Progeny uses a simplified spatial system instead of grids or precise measurements. Locations are divided into zones and edges.
Zones and Edges
Zones are distinct tactical areas where a character can move freely. A cargo bay, a control room, a section of corridor; each is a zone. As a rough guideline, zones represent areas of about 100-300 square feet, but size matters less than function. A zone is defined by what can be accomplished within it.
Edges are the transitions between zones: doorways, stairwells, gaps, elevation changes. Crossing an edge requires deliberate movement.
Example map:
[Escape Pods] ←→ [Central Hub] ←→ [Medical Bay] ↓ ↓ ↓ [Control Room] ←→ [Main Corridor] ←→ [Life Support]
You don't need precise battle maps. A quick sketch of circles (zones) connected by lines (edges) is enough.
Movement
Within a zone: Characters move freely within their current zone as part of any action. Repositioning behind cover, circling an opponent, or maneuvering around obstacles costs nothing unless environmental effects say otherwise.
Between zones (crossing edges):
| Who | How They Move |
|---|---|
| Spotlight player | During the instant window, may cross one edge instead of using an instant talent. Additional movement comes from talent effects or action outcomes. |
| Supporting players | Can only cross edges through instant talents that grant movement, or through effects caused by the spotlight player's action. |
| NPCs | Move through abilities on their stat blocks. |
The DM can relax these rules during exploration, social scenes, or any time tactical positioning isn't relevant.
Range
Range is simplified to three categories:
Here: Anything in your current zone. Here abilities can target around cover and obstacles through close-quarters maneuvering (indirect line of sight).
There: Anything in adjacent zones. There abilities require direct line of sight: obstacles between or within zones can block them entirely. There weapons and abilities cannot target things in your own zone.
Anywhere: Any zone on the map (here, there, or beyond). The ability's description specifies whether line of sight is required.
Environmental Challenges
Environments don't treat all movement equally. The DM can designate zones and edges with terrain types that create tactical variety.
Difficult Terrain
Difficult terrain imposes additional movement costs.
Spotlight player in a difficult zone: Must forego their instant action to reposition within the zone, or they can reposition but their action roll must be risky.
Spotlight player crossing a difficult edge: Must use their one-edge-of-movement (foregoing their instant talent) and their action roll must be risky, or they can spend their entire turn on crossing the edge (no action roll).
Supporting players: Cannot move within or across difficult terrain unless they have an instant talent that specifically grants movement through it.
NPCs: The DM must spend 1 interruption token for any NPC movement within or across difficult terrain.
Examples: knee-deep water, heavy gravity, steep slopes, debris fields (difficult zones); narrow beams, locked doors, cliff faces (difficult edges).
Hazardous Terrain
Hazardous terrain allows normal movement but inflicts harm (capacity rolls, direct hits, or wounds).

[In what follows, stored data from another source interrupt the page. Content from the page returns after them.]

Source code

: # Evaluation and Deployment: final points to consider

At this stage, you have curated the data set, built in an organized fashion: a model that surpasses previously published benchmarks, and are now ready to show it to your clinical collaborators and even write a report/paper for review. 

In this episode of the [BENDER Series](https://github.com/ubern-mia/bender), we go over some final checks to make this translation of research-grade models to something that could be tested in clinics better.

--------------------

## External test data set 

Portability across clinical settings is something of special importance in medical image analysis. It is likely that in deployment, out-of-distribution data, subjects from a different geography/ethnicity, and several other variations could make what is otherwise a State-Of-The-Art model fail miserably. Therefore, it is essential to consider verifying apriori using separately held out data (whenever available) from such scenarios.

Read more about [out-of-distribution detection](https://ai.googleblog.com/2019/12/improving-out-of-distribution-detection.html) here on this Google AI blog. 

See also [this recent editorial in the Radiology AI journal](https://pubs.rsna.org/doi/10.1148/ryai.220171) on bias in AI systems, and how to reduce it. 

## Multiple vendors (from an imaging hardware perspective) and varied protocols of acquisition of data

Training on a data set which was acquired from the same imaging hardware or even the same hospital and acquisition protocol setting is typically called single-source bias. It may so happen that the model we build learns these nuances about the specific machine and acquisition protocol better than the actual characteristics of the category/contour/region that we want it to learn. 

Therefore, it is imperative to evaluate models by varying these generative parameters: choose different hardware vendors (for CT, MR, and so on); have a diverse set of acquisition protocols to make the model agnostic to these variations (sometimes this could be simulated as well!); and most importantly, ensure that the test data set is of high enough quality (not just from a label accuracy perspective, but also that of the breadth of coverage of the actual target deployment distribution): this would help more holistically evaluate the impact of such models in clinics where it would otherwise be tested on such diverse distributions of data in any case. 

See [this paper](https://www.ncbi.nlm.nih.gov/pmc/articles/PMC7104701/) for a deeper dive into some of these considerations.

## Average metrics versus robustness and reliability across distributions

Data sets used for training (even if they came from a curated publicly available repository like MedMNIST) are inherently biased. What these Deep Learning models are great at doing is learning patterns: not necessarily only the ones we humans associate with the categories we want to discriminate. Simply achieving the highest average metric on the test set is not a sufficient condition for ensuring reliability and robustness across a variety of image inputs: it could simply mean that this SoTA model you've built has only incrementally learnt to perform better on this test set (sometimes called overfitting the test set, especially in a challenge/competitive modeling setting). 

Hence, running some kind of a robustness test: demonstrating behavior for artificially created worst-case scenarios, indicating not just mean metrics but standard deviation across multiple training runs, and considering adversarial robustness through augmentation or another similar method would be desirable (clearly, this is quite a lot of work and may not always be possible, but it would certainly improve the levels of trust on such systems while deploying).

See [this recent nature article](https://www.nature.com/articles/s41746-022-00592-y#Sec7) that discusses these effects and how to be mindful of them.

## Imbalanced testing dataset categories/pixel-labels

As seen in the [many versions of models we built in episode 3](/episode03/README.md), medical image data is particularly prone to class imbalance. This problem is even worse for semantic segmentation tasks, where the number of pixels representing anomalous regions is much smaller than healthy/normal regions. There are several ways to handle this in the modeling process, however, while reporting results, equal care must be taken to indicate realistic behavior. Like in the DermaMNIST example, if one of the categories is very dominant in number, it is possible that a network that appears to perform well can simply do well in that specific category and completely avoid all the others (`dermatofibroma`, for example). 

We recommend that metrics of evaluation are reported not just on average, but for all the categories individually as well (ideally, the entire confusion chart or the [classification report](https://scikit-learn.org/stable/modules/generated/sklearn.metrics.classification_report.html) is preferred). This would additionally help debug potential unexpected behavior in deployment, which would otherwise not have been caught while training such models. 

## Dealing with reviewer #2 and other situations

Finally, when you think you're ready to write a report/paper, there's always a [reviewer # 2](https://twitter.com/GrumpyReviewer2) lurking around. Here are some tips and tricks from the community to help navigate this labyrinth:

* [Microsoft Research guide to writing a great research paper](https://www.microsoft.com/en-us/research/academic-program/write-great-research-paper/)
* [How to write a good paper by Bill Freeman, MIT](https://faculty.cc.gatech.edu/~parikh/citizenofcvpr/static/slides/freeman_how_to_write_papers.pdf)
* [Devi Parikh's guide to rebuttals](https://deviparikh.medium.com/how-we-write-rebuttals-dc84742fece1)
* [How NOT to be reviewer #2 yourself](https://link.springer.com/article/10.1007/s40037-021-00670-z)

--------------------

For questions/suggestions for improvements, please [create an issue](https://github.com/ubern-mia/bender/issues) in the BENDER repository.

Examples: fire-filled corridors (1 hard hit), toxic atmosphere (Vigor roll or lose 1 Vigor), electrified barriers (Vigor roll or 1 hard hit), thorny passage (1 light hit).
Deadly Terrain
Deadly terrain contains lethal hazards that block passage entirely until something changes. Crossing is generally impossible unless an effect or action makes it viable.
Examples: lava flows, hard vacuum without protection, high-voltage barriers, gaps over molten metal.